Built on the same high-efficiency architecture as first-generation Gaudi, which delivers up to 40% better price performance than comparable NVIDIA-based instances on the AWS cloud, Gaudi2 brings a new level of performance and efficiency to large-scale workloads. It has also demonstrated power efficiency when running AI workloads. In the Supermicro power-consumption evaluation between the Supermicro Gaudi2 Server and the Supermicro Nvidia A100 Server, Gaudi2 shows a 1.8x advantage in throughput-per-watt over the A100 server in running a popular computer vision workload.1
Large-scale AI workloads also need a build-once-and-deploy-everywhere approach with flexible, open solutions that enable greater power efficiency. 4th Gen Xeon processors are Intel’s most sustainable data center processors and enable greater energy efficiency and power savings. With built-in accelerators like Intel AMX, inference and training performance increases of 10x can be achieved3 across a broad suite of AI workloads and use cases while also enabling up to 14x performance-per-watt increases over Intel's previous generation.4
Supporting an Ethical AI Future
Generative AI is a powerful tool that supports and amplifies human capability, but it is essential that the development and deployment of these systems stem from a human-centered approach. Responsible AI governance is needed to ensure these systems reach their full potential without ethical compromise. The best way to protect the ethics of AI is through an open ecosystem that fosters transparency across training and datasets. Having a transparent AI supply chain ensures AI is being developed responsibly and reduces the ethical debt down the chain. With such transparency, developers are empowered to assess suitability of datasets and models, replicate results and uncover any ethical concerns for their context of use.

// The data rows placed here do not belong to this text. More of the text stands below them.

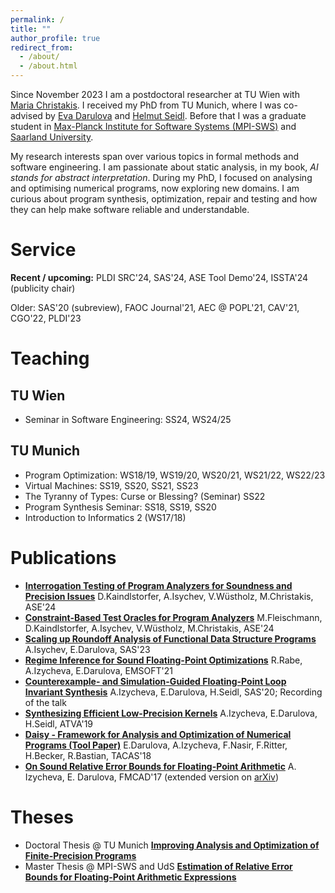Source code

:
 ```yaml
---
permalink: /
title: ""
author_profile: true
redirect_from: 
  - /about/
  - /about.html
---
```


Since November 2023 I am a postdoctoral researcher at TU Wien with [Maria Christakis](https://mariachris.github.io/). I received my PhD from TU Munich, where I was co-advised by [Eva Darulova](https://malyzajko.github.io/) and [Helmut Seidl](https://www.cs.cit.tum.de/pl/personen/helmut-seidl/). Before that I was a graduate student in [Max-Planck Institute for Software Systems (MPI-SWS)](https://mpi-sws.org/) and [Saarland University](https://www.graduateschool-computerscience.de/).

My research interests span over various topics in formal methods and software engineering. I am passionate about static analysis, in my book, *AI stands for abstract interpretation*. During my PhD, I focused on analysing and optimising numerical programs, now exploring new domains. I am curious about program synthesis, optimization, repair and testing and how they can help make software reliable and understandable.

# Service
**Recent / upcoming:** PLDI SRC'24, SAS'24, ASE Tool Demo'24, ISSTA'24 (publicity chair)

Older: SAS'20 (subreview), FAOC Journal'21, AEC @ POPL'21, CAV'21, CGO'22, PLDI'23

# Teaching
## TU Wien
* Seminar in Software Engineering: SS24, WS24/25

## TU Munich
* Program Optimization: WS18/19, WS19/20, WS20/21, WS21/22, WS22/23
* Virtual Machines: SS19, SS20, SS21, SS23
* The Tyranny of Types: Curse or Blessing? (Seminar) SS22
* Program Synthesis Seminar: SS18, SS19, SS20
* Introduction to Informatics 2 (WS17/18)

# Publications
* [**Interrogation Testing of Program Analyzers for Soundness and Precision Issues**](https://aisychev.github.io/papers/ase24-sherlock.pdf) D.Kaindlstorfer, A.Isychev, V.Wüstholz, M.Christakis, ASE'24
* [**Constraint-Based Test Oracles for Program Analyzers**](https://aisychev.github.io/papers/ase24-minotaur.pdf) M.Fleischmann, D.Kaindlstorfer, A.Isychev, V.Wüstholz, M.Christakis, ASE'24
* [**Scaling up Roundoff Analysis of Functional Data Structure Programs**](https://dl.acm.org/doi/10.1007/978-3-031-44245-2_17) A.Isychev, E.Darulova, SAS'23
* [**Regime Inference for Sound Floating-Point Optimizations**](https://dl.acm.org/doi/10.1145/3477012) R.Rabe, A.Izycheva, E.Darulova, EMSOFT'21
* [**Counterexample- and Simulation-Guided Floating-Point Loop Invariant Synthesis**](https://dl.acm.org/doi/10.1007/978-3-030-65474-0_8) A.Izycheva, E.Darulova, H.Seidl, SAS'20; Recording of the talk
* [**Synthesizing Efficient Low-Precision Kernels**](https://link.springer.com/chapter/10.1007/978-3-030-31784-3_17) A.Izycheva, E.Darulova, H.Seidl, ATVA'19
* [**Daisy - Framework for Analysis and Optimization of Numerical Programs (Tool Paper)**](https://link.springer.com/chapter/10.1007/978-3-319-89960-2_15) E.Darulova, A.Izycheva, F.Nasir, F.Ritter, H.Becker, R.Bastian, TACAS'18
* [**On Sound Relative Error Bounds for Floating-Point Arithmetic**](https://dl.acm.org/citation.cfm?id=3168462) A. Izycheva, E. Darulova, FMCAD'17 (extended version on [arXiv](https://arxiv.org/pdf/1707.02121))


# Theses
* Doctoral Thesis @ TU Munich [**Improving Analysis and Optimization of Finite-Precision Programs**](https://aisychev.github.io/papers/Anastasia-Isychev-dissertation.pdf)
* Master Thesis @ MPI-SWS and UdS [**Estimation of Relative Error Bounds for Floating-Point Arithmetic Expressions**](https://aisychev.github.io/papers/Anastasia-Isychev-mscthesis.pdf)

<!-- 
A data-driven personal website
======
Like many other Jekyll-based GitHub Pages templates, Academic Pages makes you separate the website's content from its form. The content & metadata of your website are in structured markdown files, while various other files constitute the theme, specifying how to transform that content & metadata into HTML pages. You keep these various markdown (.md), YAML (.yml), HTML, and CSS files in a public GitHub repository. Each time you commit and push an update to the repository, the [GitHub pages](https://pages.github.com/) service creates static HTML pages based on these files, which are hosted on GitHub's servers free of charge.

Many of the features of dynamic content management systems (like Wordpress) can be achieved in this fashion, using a fraction of the computational resources and with far less vulnerability to hacking and DDoSing. You can also modify the theme to your heart's content without touching the content of your site. If you get to a point where you've broken something in Jekyll/HTML/CSS beyond repair, your markdown files describing your talks, publications, etc. are safe. You can rollback the changes or even delete the repository and start over -- just be sure to save the markdown files! Finally, you can also write scripts that process the structured data on the site, such as [this one](https://github.com/academicpages/academicpages.github.io/blob/master/talkmap.ipynb) that analyzes metadata in pages about talks to display [a map of every location you've given a talk](https://academicpages.github.io/talkmap.html).

Getting started
======
1. Register a GitHub account if you don't have one and confirm your e-mail (required!)
1. Fork [this repository](https://github.com/academicpages/academicpages.github.io) by clicking the "fork" button in the top right. 
1. Go to the repository's settings (rightmost item in the tabs that start with "Code", should be below "Unwatch"). Rename the repository "[your GitHub username].github.io", which will also be your website's URL.
1. Set site-wide configuration and create content & metadata (see below -- also see [this set of diffs](http://archive.is/3TPas) showing what files were changed to set up [an example site](https://getorg-testacct.github.io) for a user with the username "getorg-testacct")
1. Upload any files (like PDFs, .zip files, etc.) to the files/ directory. They will appear at https://[your GitHub username].github.io/files/example.pdf.  
1. Check status by going to the repository settings, in the "GitHub pages" section

Site-wide configuration
------
The main configuration file for the site is in the base directory in [_config.yml](https://github.com/academicpages/academicpages.github.io/blob/master/_config.yml), which defines the content in the sidebars and other site-wide features. You will need to replace the default variables with ones about yourself and your site's github repository. The configuration file for the top menu is in [_data/navigation.yml](https://github.com/academicpages/academicpages.github.io/blob/master/_data/navigation.yml). For example, if you don't have a portfolio or blog posts, you can remove those items from that navigation.yml file to remove them from the header. 

Create content & metadata
------
For site content, there is one markdown file for each type of content, which are stored in directories like _publications, _talks, _posts, _teaching, or _pages. For example, each talk is a markdown file in the [_talks directory](https://github.com/academicpages/academicpages.github.io/tree/master/_talks). At the top of each markdown file is structured data in YAML about the talk, which the theme will parse to do lots of cool stuff. The same structured data about a talk is used to generate the list of talks on the [Talks page](https://academicpages.github.io/talks), each [individual page](https://academicpages.github.io/talks/2012-03-01-talk-1) for specific talks, the talks section for the [CV page](https://academicpages.github.io/cv), and the [map of places you've given a talk](https://academicpages.github.io/talkmap.html) (if you run this [python file](https://github.com/academicpages/academicpages.github.io/blob/master/talkmap.py) or [Jupyter notebook](https://github.com/academicpages/academicpages.github.io/blob/master/talkmap.ipynb), which creates the HTML for the map based on the contents of the _talks directory).

**Markdown generator**

I have also created [a set of Jupyter notebooks](https://github.com/academicpages/academicpages.github.io/tree/master/markdown_generator
) that converts a CSV containing structured data about talks or presentations into individual markdown files that will be properly formatted for the Academic Pages template. The sample CSVs in that directory are the ones I used to create my own personal website at stuartgeiger.com. My usual workflow is that I keep a spreadsheet of my publications and talks, then run the code in these notebooks to generate the markdown files, then commit and push them to the GitHub repository.

How to edit your site's GitHub repository
------
Many people use a git client to create files on their local computer and then push them to GitHub's servers. If you are not familiar with git, you can directly edit these configuration and markdown files directly in the github.com interface. Navigate to a file (like [this one](https://github.com/academicpages/academicpages.github.io/blob/master/_talks/2012-03-01-talk-1.md) and click the pencil icon in the top right of the content preview (to the right of the "Raw | Blame | History" buttons). You can delete a file by clicking the trashcan icon to the right of the pencil icon. You can also create new files or upload files by navigating to a directory and clicking the "Create new file" or "Upload files" buttons. 

Example: editing a markdown file for a talk
![Editing a markdown file for a talk](/images/editing-talk.png)

For more info
------
More info about configuring Academic Pages can be found in [the guide](https://academicpages.github.io/markdown/). The [guides for the Minimal Mistakes theme](https://mmistakes.github.io/minimal-mistakes/docs/configuration/) (which this theme was forked from) might also be helpful. -->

Generative AI is one piece of a larger AI mosaic. Intel’s dedicated approach to the democratization of AI means it is combining its unique strengths in hardware, support for an open ecosystem and the right investments for the future to meet the compute needs for all aspects of AI, including generative AI.
Intel's approach to the democratization compute and tools enables access to building large language models, reducing cost and improving equity. For example, Intel is focusing on personalizing LLM for use with ALS patients to enable them to communicate more effectively. Enabling the developer community to tune these models for their use allows these models to be more accessible to those in need.
AI has come a long way, but there is still more to be discovered. Intel continues to foster an open ecosystem to build trust, to deliver choice and to ensure interoperability across the industry. And it is committed to using a multidisciplinary approach, providing energy-efficient solutions and focusing on amplifying human potential with AI through human-AI collaboration. An open approach is the best path forward.